The Writer's Block Hysterics | Teen Ink

The Writer's Block Hysterics

October 1, 2010
By ps13795 SILVER, Baguio, Other
ps13795 SILVER, Baguio, Other
9 articles 5 photos 43 comments

The pen shook violently in her hand, creating a series of tears, rips, and unfathomable black squiggles on the once-clean paper. She grunted and tore the page off the notebook, crumpling it into a ball and hurling it out her window, not caring who or what she hit. Outside, a cat screeched furiously.

Unmindful, she turned back to the blank notebook that was lying so invitingly on her desk, though in her mind it looked like it was glaring up at her in challenge. Her eyebrows furrowed in concentration and with her still quivering hand gripping the pen like her life depended on it, she wrote four words: "Once upon a time".

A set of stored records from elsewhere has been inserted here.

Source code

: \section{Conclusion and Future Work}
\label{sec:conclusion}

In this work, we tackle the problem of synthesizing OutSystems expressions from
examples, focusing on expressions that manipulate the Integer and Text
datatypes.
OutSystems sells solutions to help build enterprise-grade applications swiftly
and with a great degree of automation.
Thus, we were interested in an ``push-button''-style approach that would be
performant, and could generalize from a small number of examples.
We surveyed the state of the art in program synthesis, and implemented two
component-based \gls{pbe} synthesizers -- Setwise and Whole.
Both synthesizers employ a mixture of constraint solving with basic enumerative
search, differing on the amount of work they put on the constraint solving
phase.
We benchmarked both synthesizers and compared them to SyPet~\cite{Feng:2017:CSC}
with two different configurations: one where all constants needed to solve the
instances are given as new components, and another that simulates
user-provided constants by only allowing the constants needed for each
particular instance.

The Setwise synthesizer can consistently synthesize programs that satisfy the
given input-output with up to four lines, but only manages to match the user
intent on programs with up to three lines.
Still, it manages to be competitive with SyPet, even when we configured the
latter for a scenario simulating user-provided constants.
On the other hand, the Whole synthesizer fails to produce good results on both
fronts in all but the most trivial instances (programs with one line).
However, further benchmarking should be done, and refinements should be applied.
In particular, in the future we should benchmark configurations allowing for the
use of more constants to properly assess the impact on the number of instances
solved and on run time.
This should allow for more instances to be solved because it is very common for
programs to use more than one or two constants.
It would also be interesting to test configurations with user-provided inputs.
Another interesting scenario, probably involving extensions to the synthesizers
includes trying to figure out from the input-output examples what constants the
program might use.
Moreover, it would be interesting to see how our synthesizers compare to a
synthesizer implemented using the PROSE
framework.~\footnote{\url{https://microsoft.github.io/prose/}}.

She froze. Her face contorted into several expressions of rage and frustration. How could she begin with such a clichéd line? She banged her fist on the table and tore the page off once again, this time attempting to shoot it into the trash can. Instead, the wad hit a glass ballerina, knocking it off the shelf and making it crash to the floor in a million pieces. She didn't care. She was alone in her own world, oblivious to all that happened around her; robbed of all her senses. She was alone in her own world. But at the moment, her world was dead.

She sat there in silence, thinking, thinking, thinking. Looking around her world at the colorless sun, the dead trees, the barren wasteland.

Then all of a sudden, something in her mind flickered. A distant memory. A vague recollection. And her eyes widened, her heart beat a hundred times faster, as the flicker grew into a spark that grew into a flame that started to lick at the edges of her paper world.

She began to write. Her pen flew across the paper in a manic rush, her eyes gleaming feverishly. At the moment, she was a rabid dog in heat, a queen with the whole world as her footstool, Paris with three goddesses hanging on to his every word. She was a girl who could rob the tower of London with a plastic fork and no one could take her down. Indomitable. Unconquerable. Insurmountable.

But as all fires do, the flame that made her world burn so brightly eventually died. Her world went back to its previous dull state: dry and lifeless.

Her hand ceased to write. Her pen was still, halted by the realization that no more words would come into that brilliant mind of hers. Horror crept into her as it never had before. She searched frantically in her head for another flicker, another spark. Just one, she pleaded, her mind flitting crazily from one thought to another and following no coherent path. She could find none.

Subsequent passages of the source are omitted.